◆ **TASK GOAL**:
Could you print all of the data below again, exactly?

◆ **SOURCE RECORDS**:
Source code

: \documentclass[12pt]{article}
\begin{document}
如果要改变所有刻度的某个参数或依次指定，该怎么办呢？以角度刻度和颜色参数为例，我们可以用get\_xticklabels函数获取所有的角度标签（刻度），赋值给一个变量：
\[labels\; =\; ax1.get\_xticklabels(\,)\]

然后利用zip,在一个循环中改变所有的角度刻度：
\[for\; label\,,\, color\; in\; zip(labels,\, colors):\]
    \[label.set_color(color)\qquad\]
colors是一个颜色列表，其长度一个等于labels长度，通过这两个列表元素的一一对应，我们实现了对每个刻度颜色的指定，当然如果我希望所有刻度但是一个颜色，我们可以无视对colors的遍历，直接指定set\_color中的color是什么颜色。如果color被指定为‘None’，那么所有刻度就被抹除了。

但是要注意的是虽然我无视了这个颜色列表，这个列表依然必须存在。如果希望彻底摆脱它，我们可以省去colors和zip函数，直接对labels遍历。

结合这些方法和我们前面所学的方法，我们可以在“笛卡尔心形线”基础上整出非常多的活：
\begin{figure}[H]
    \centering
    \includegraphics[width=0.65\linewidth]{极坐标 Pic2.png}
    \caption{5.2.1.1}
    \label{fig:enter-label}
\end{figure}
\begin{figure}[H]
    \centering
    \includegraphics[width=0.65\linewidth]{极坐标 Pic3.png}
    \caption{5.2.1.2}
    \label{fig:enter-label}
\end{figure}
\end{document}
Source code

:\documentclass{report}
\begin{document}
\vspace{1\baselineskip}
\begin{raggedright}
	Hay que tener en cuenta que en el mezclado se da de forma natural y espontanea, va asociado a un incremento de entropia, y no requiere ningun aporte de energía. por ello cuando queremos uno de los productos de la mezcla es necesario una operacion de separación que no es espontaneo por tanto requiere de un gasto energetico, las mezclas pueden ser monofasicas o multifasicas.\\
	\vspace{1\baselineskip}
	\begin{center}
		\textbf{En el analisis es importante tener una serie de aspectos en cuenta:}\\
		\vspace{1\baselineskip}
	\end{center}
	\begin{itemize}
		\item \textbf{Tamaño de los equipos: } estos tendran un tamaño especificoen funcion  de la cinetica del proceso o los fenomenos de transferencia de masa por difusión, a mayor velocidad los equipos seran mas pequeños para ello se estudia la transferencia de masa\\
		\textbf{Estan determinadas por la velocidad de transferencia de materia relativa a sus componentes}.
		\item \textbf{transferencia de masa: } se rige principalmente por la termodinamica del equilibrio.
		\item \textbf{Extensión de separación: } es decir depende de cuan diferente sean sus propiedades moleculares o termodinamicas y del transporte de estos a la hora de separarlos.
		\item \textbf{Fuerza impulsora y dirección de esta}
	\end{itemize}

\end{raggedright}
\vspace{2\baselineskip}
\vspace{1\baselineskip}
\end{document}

◆ **RESULT**:
Source code

: \documentclass[12pt]{article}
\begin{document}
如果要改变所有刻度的某个参数或依次指定，该怎么办呢？以角度刻度和颜色参数为例，我们可以用get\_xticklabels函数获取所有的角度标签（刻度），赋值给一个变量：
\[labels\; =\; ax1.get\_xticklabels(\,)\]

然后利用zip,在一个循环中改变所有的角度刻度：
\[for\; label\,,\, color\; in\; zip(labels,\, colors):\]
    \[label.set_color(color)\qquad\]
colors是一个颜色列表，其长度一个等于labels长度，通过这两个列表元素的一一对应，我们实现了对每个刻度颜色的指定，当然如果我希望所有刻度但是一个颜色，我们可以无视对colors的遍历，直接指定set\_color中的color是什么颜色。如果color被指定为‘None’，那么所有刻度就被抹除了。

但是要注意的是虽然我无视了这个颜色列表，这个列表依然必须存在。如果希望彻底摆脱它，我们可以省去colors和zip函数，直接对labels遍历。

结合这些方法和我们前面所学的方法，我们可以在“笛卡尔心形线”基础上整出非常多的活：
\begin{figure}[H]
    \centering
    \includegraphics[width=0.65\linewidth]{极坐标 Pic2.png}
    \caption{5.2.1.1}
    \label{fig:enter-label}
\end{figure}
\begin{figure}[H]
    \centering
    \includegraphics[width=0.65\linewidth]{极坐标 Pic3.png}
    \caption{5.2.1.2}
    \label{fig:enter-label}
\end{figure}
\end{document}
Source code

:\documentclass{report}
\begin{document}
\vspace{1\baselineskip}
\begin{raggedright}
	Hay que tener en cuenta que en el mezclado se da de forma natural y espontanea, va asociado a un incremento de entropia, y no requiere ningun aporte de energía. por ello cuando queremos uno de los productos de la mezcla es necesario una operacion de separación que no es espontaneo por tanto requiere de un gasto energetico, las mezclas pueden ser monofasicas o multifasicas.\\
	\vspace{1\baselineskip}
	\begin{center}
		\textbf{En el analisis es importante tener una serie de aspectos en cuenta:}\\
		\vspace{1\baselineskip}
	\end{center}
	\begin{itemize}
		\item \textbf{Tamaño de los equipos: } estos tendran un tamaño especificoen funcion  de la cinetica del proceso o los fenomenos de transferencia de masa por difusión, a mayor velocidad los equipos seran mas pequeños para ello se estudia la transferencia de masa\\
		\textbf{Estan determinadas por la velocidad de transferencia de materia relativa a sus componentes}.
		\item \textbf{transferencia de masa: } se rige principalmente por la termodinamica del equilibrio.
		\item \textbf{Extensión de separación: } es decir depende de cuan diferente sean sus propiedades moleculares o termodinamicas y del transporte de estos a la hora de separarlos.
		\item \textbf{Fuerza impulsora y dirección de esta}
	\end{itemize}

\end{raggedright}
\vspace{2\baselineskip}
\vspace{1\baselineskip}
\end{document}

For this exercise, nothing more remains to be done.